> SOURCE DATA
····················

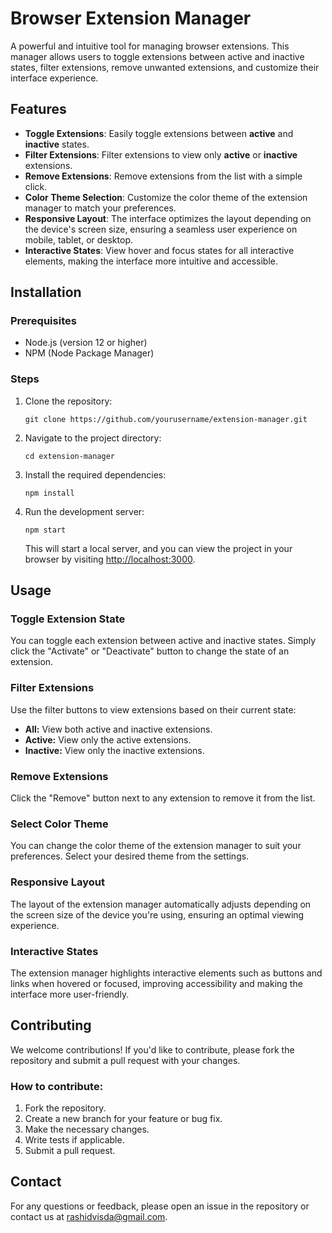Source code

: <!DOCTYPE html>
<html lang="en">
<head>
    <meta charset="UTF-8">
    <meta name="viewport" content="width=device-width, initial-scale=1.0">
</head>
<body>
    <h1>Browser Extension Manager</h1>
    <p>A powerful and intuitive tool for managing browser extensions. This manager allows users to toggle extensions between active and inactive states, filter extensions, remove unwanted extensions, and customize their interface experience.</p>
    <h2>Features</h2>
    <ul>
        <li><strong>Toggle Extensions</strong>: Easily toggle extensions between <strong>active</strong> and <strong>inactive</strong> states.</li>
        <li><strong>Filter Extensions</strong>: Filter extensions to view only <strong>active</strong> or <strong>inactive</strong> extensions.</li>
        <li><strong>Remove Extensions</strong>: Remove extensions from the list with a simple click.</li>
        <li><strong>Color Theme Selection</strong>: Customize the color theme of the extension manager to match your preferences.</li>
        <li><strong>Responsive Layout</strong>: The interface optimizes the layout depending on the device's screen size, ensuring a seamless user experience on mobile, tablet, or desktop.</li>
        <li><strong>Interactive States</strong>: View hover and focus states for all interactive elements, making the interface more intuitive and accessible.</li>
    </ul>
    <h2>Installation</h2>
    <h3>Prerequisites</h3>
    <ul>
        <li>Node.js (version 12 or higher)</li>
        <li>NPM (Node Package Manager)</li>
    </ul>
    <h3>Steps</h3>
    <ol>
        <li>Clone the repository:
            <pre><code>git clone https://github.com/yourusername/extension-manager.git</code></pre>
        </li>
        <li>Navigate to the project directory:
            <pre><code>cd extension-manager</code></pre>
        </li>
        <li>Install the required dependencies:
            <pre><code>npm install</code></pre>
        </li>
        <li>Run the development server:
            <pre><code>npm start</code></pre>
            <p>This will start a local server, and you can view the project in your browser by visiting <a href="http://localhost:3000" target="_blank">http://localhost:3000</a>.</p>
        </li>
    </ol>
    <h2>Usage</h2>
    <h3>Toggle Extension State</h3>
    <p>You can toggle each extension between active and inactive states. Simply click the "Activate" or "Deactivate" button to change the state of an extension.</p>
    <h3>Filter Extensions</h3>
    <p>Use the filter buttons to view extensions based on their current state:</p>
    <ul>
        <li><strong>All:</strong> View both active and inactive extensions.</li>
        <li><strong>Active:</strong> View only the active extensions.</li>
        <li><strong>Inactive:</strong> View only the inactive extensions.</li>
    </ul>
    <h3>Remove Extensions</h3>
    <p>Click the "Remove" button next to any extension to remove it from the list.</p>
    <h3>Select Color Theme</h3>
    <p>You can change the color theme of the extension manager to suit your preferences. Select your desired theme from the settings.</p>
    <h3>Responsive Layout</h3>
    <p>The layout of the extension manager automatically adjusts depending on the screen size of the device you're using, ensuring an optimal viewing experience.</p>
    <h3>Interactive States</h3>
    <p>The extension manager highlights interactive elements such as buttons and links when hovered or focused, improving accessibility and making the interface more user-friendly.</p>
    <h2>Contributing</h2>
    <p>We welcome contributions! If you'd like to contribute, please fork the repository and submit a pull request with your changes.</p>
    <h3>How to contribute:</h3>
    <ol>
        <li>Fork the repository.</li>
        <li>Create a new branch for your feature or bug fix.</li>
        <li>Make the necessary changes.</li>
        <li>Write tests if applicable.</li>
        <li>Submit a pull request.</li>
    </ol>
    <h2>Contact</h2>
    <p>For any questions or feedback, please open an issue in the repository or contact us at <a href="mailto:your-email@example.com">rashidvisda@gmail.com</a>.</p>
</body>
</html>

····················

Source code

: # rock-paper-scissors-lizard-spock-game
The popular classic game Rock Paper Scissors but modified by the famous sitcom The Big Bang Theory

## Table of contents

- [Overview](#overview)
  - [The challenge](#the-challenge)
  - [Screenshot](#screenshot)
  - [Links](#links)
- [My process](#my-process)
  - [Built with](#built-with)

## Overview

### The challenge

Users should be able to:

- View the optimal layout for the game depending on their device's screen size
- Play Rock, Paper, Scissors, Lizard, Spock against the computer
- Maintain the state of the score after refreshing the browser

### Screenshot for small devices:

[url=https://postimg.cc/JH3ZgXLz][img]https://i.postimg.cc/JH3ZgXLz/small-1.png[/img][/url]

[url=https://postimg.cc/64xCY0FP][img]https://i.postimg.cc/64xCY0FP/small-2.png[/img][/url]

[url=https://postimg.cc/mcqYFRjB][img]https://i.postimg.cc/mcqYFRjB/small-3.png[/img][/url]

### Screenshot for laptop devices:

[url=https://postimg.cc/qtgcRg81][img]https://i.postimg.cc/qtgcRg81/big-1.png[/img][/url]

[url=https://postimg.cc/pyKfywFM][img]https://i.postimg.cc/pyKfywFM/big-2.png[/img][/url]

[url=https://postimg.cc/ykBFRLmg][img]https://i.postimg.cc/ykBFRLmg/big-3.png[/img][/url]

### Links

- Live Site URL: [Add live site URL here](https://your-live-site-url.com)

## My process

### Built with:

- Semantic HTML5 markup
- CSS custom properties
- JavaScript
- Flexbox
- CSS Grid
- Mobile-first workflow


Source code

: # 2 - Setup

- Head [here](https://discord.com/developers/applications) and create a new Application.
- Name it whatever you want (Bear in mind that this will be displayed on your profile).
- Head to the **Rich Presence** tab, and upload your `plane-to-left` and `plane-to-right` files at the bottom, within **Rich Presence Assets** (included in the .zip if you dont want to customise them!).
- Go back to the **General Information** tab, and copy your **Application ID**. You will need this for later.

····················

> WORK INSTRUCTIONS
Look above for the line holding "<h2>Contributing</h2>". Print it and every line after it, exactly, through the line holding "<li>Create a new".

> ANSWER BOX
    <h2>Contributing</h2>
    <p>We welcome contributions! If you'd like to contribute, please fork the repository and submit a pull request with your changes.</p>
    <h3>How to contribute:</h3>
    <ol>
        <li>Fork the repository.</li>
        <li>Create a new branch for your feature or bug fix.</li>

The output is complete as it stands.